Some people think it's called 'The Grist' as in 'grist to the mill' due to the mill being where Select Convenience now is,
but Grist is pronounced as in 'Christ', due to a monastery that once stood here (see Cross House). Maybe we'll never know for sure.
The pic above is of the area in the 1920s, pretty much the same as today except on the left is the office for the weighbridge.
And a fascinating photo below from the 1940s. You can see a shed for use by the Home Guard and a Pill Box outside the Fountain Inn, which years later would have made a good smoking shelter!
Methodist minister John Welsey (1703-1791) is said to have preached in this area, and in the 1940s (see pic above) the home guard was here.
The Grist water pump was the nearest to Dylan Thomas' first home in Laugharne - Eros on Gosport St - and he would often be seen collecting water wearing a dressing gown, smoking a cigarette. Caitlin, his wife, could roll them single-handed on her thigh.
The river regularly comes up over the Grist at high tide, and on New Years Eve locals assemble in this area to sing Auld Lang Syne.
Laugharne had no coal, so no copper, tin or steel works. The industrial revolution passed it by and the township remained much as it was for centuries.
But as it didn't grow with industry it was prone to poverty which led to resentment felt by 'Down street' - basically a fishing village, to those living 'Upstreet' in the grander houses.
Above is a view from the 1960s with the Rose and Crown pub (now Arthur's) on the right, the Cockle Factory straight ahead,
and the roof of The Corporation pub just visible. You can see the Cockle Factory is in a bad state of repair.
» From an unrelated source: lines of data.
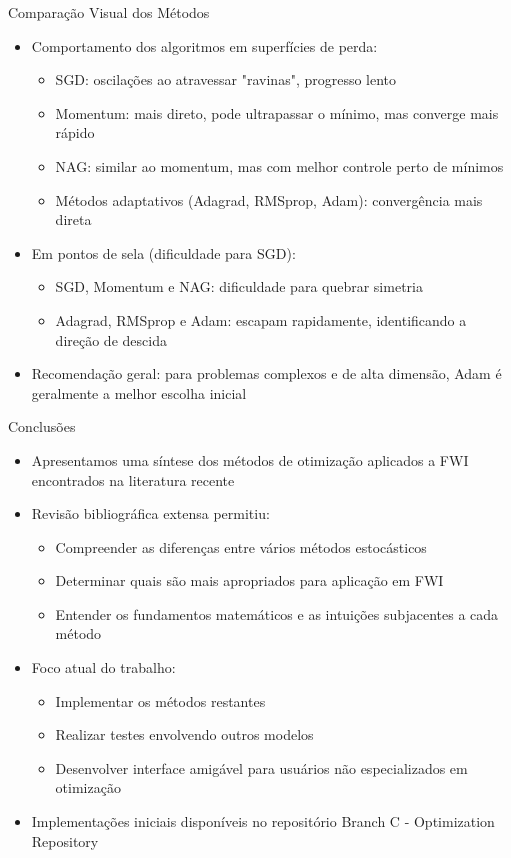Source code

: \documentclass[aspectratio=1610]{beamer}
\begin{document}
\begin{frame}{Comparação Visual dos Métodos}
\begin{itemize}
    \item Comportamento dos algoritmos em superfícies de perda:
    \begin{itemize}
        \item SGD: oscilações ao atravessar "ravinas", progresso lento
        \item Momentum: mais direto, pode ultrapassar o mínimo, mas converge mais rápido
        \item NAG: similar ao momentum, mas com melhor controle perto de mínimos
        \item Métodos adaptativos (Adagrad, RMSprop, Adam): convergência mais direta
    \end{itemize}
    \item Em pontos de sela (dificuldade para SGD):
    \begin{itemize}
        \item SGD, Momentum e NAG: dificuldade para quebrar simetria 
        \item Adagrad, RMSprop e Adam: escapam rapidamente, identificando a direção de descida
    \end{itemize}
    \item Recomendação geral: para problemas complexos e de alta dimensão, Adam é geralmente a melhor escolha inicial
\end{itemize}
\end{frame}

\begin{frame}{Conclusões}
\begin{itemize}
    \item Apresentamos uma síntese dos métodos de otimização aplicados a FWI encontrados na literatura recente
    \item Revisão bibliográfica extensa permitiu:
    \begin{itemize}
        \item Compreender as diferenças entre vários métodos estocásticos
        \item Determinar quais são mais apropriados para aplicação em FWI
        \item Entender os fundamentos matemáticos e as intuições subjacentes a cada método
    \end{itemize}
    \item Foco atual do trabalho:
    \begin{itemize}
        \item Implementar os métodos restantes
        \item Realizar testes envolvendo outros modelos
        \item Desenvolver interface amigável para usuários não especializados em otimização
    \end{itemize}
    \item Implementações iniciais disponíveis no repositório Branch C - Optimization Repository
\end{itemize}
\end{frame}
\end{document}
The Grist would have been the hub of gossip just a few decades ago. Laugharne has it's own unique dialect. 'Buh' for boy is still heard. 'Thou' less occasionally. A cormorant is a billy-ducker, a chaffinch is a pink, a heron a Billy Beynon and a lizard is a 'cutty emmock'!
An old saying was 'never sell a pig by weight while gooseberries hang on the trees'.
Whether gooseberries were sold by weight when pigs were in the trees no-one knows.
Here's the Grist in the early 1900s. Note the river - that's the Mackerelle Lake which was later culverted. Also visible are the Fountain Inn and Fern Hill.
The Grist in 1953, which is how Dylan would have known it.
A more up to date photo of the Grist in the snow, from 2013.
Choice's Gifts was J.E. & M.O. Jones' grocer's shop in the 1960s. The long-standing Owl and the Pussycat restaurant is next door. Across the square is the Castle View Fish & Chip shop, and the two Grist pubs have their own features.
Below is one of the most famous pictures taken in Laugharne that's not of Dylan Thomas.
Philip Jones Griffiths took the photo in 1959 of Merisa Brace (who became Tommy Watts wife) in the centre, Yvonne Williams and Derek John.
Years later the photographer went back to Laugharne to try and track down his subjects. He went into Brown's, showed the photograph to some people and said 'I am trying to find out where these children are now'.
'You don't need to look any further because I'm here', said Merisa Watts from behind the bar.